◆ Problem requirements ◆
Transcribe the full listing so that each line reads as it does in the original.

◆ Input records ◆
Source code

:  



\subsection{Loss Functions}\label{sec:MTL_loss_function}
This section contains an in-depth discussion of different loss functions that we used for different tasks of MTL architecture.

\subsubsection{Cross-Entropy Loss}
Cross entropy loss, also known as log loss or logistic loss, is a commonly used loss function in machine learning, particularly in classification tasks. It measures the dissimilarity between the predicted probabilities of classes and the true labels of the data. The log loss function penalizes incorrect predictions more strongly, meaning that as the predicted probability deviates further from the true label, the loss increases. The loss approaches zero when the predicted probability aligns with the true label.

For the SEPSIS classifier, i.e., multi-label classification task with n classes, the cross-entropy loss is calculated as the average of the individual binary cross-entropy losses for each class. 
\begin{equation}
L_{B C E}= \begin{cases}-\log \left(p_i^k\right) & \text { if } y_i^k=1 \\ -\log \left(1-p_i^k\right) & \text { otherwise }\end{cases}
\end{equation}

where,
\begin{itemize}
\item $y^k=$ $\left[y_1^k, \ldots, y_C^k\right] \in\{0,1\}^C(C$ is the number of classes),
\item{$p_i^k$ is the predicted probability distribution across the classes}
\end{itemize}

◆ Result below ◆
Source code

:  



\subsection{Loss Functions}\label{sec:MTL_loss_function}
This section contains an in-depth discussion of different loss functions that we used for different tasks of MTL architecture.

\subsubsection{Cross-Entropy Loss}
Cross entropy loss, also known as log loss or logistic loss, is a commonly used loss function in machine learning, particularly in classification tasks. It measures the dissimilarity between the predicted probabilities of classes and the true labels of the data. The log loss function penalizes incorrect predictions more strongly, meaning that as the predicted probability deviates further from the true label, the loss increases. The loss approaches zero when the predicted probability aligns with the true label.

For the SEPSIS classifier, i.e., multi-label classification task with n classes, the cross-entropy loss is calculated as the average of the individual binary cross-entropy losses for each class. 
\begin{equation}
L_{B C E}= \begin{cases}-\log \left(p_i^k\right) & \text { if } y_i^k=1 \\ -\log \left(1-p_i^k\right) & \text { otherwise }\end{cases}
\end{equation}

where,
\begin{itemize}
\item $y^k=$ $\left[y_1^k, \ldots, y_C^k\right] \in\{0,1\}^C(C$ is the number of classes),
\item{$p_i^k$ is the predicted probability distribution across the classes}
\end{itemize}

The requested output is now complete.